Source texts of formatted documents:

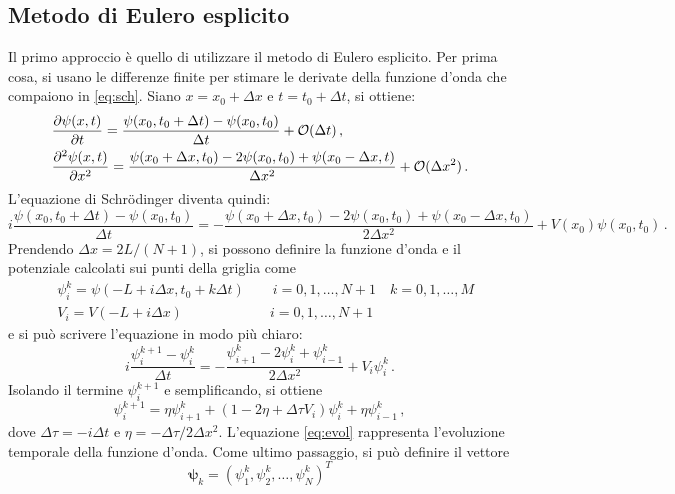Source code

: \documentclass[a4paper, titlepage]{article}
\numberwithin{equation}{section}
\begin{document}
\subsection{Metodo di Eulero esplicito}
Il primo approccio è quello di utilizzare il metodo di Eulero esplicito. 
Per prima cosa, si usano le differenze finite per stimare le derivate della funzione d'onda che compaiono in \eqref{eq:sch}. Siano $x = x_0 + \Delta x$ e $t = t_0 + \Delta t$, si ottiene:
\begin{align*}
    &\pdv{\psi(x, t)}{t} = \frac{\psi(x_0, t_0 + \Delta t) - \psi(x_0, t_0)}{\Delta t} + \mathcal{O}(\Delta t)\, , \\
    &\pdv[2]{\psi(x, t)}{x} = \frac{\psi(x_0 + \Delta x, t_0) - 2\psi(x_0, t_0) + \psi(x_0 - \Delta x, t)}{\Delta x^2} + \mathcal{O}(\Delta x^2)\, .
\end{align*}
L'equazione di Schrödinger diventa quindi:
\begin{equation*}
    i \frac{\psi(x_0, t_0 + \Delta t) - \psi(x_0, t_0)}{\Delta t} = 
    - \frac{\psi(x_0 + \Delta x, t_0) - 2\psi(x_0, t_0) + \psi(x_0 - \Delta x, t_0)}{2\Delta x^2} + V(x_0)\psi(x_0, t_0)\, .
\end{equation*}
Prendendo $\Delta x = 2L/(N+1)$, si possono definire la funzione d'onda e il potenziale calcolati sui punti della griglia come
\begin{align*}
    &\psi_i^k = \psi(-L + i\Delta x, t_0 + k\Delta t) \qquad i = 0,1,\dots,N+1 \quad k = 0,1,\dots,M \\
    &V_i = V(-L + i\Delta x) \qquad\qquad\qquad\ i = 0,1,\dots,N+1
\end{align*}
e si può scrivere l'equazione in modo più chiaro:
\begin{equation*}
    i \frac{\psi_i^{k+1} - \psi_i^k}{\Delta t} = 
    - \frac{\psi_{i+1}^k - 2\psi_i^k + \psi_{i-1}^k}{2\Delta x^2} + V_i\psi_i^k\, .
\end{equation*}
Isolando il termine $\psi_i^{k+1}$ e semplificando, si ottiene
\begin{equation}
    \psi_i^{k+1} = \eta \psi_{i+1}^k + (1 - 2\eta + \Delta\tau V_i)\psi_i^k + \eta\psi_{i-1}^k\, ,
    \label{eq:evol}
\end{equation}
dove $\Delta\tau = -i\Delta t$ e $\eta = - \Delta\tau/2\Delta x^2$. L'equazione \eqref{eq:evol} rappresenta l'evoluzione temporale della funzione d'onda. Come ultimo passaggio, si può definire il vettore
\begin{equation*}
    \bm{\psi}_k = (\psi_1^k,\psi_2^k,\dots,\psi_N^k)^T
\end{equation*}
\end{document}
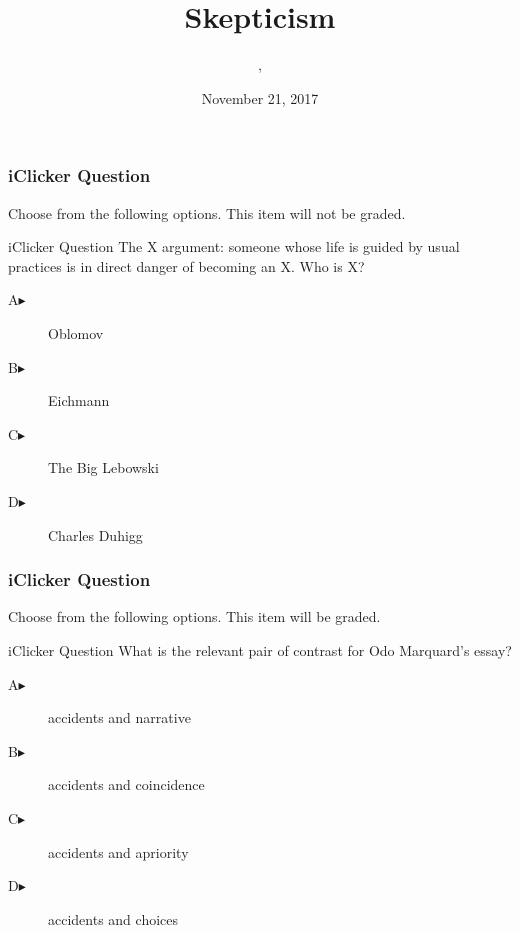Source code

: \documentclass[xcolor=dvipsnames]{beamer}
\title{Skepticism}
\subtitle{{\CourseNumber}, {\CourseInst}}
\author{\CourseName}
\date{November 21, 2017}
\begin{document}
\begin{frame}
  \titlepage
\end{frame}

\begin{frame}
  \frametitle{iClicker Question}
Choose from the following options. This item will not be graded.
\begin{block}{iClicker Question}
The X argument: someone whose life is guided by usual practices is in
direct danger of becoming an X. Who is X?
\end{block}
\begin{description}
\item[A\hspace{.2in}$\blacktriangleright$] Oblomov
\item[B\hspace{.2in}$\blacktriangleright$] Eichmann
\item[C\hspace{.2in}$\blacktriangleright$] The Big Lebowski
\item[D\hspace{.2in}$\blacktriangleright$] Charles Duhigg
\end{description}
\end{frame}

\begin{frame}
  \frametitle{iClicker Question}
Choose from the following options. This item will be graded.
\begin{block}{iClicker Question}
What is the relevant pair of contrast for Odo Marquard's essay?
\end{block}
\begin{description}
\item[A\hspace{.2in}$\blacktriangleright$] accidents and narrative
\item[B\hspace{.2in}$\blacktriangleright$] accidents and coincidence
\item[C\hspace{.2in}$\blacktriangleright$] accidents and apriority
\item[D\hspace{.2in}$\blacktriangleright$] accidents and choices
\end{description}
\end{frame}
\end{document}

» Work to be completed:
Filter the data above, keeping only lines that include the string "equazione".

» Exercise answer:
L'equazione di Schrödinger diventa quindi:
e si può scrivere l'equazione in modo più chiaro:
dove $\Delta\tau = -i\Delta t$ e $\eta = - \Delta\tau/2\Delta x^2$. L'equazione \eqref{eq:evol} rappresenta l'evoluzione temporale della funzione d'onda. Come ultimo passaggio, si può definire il vettore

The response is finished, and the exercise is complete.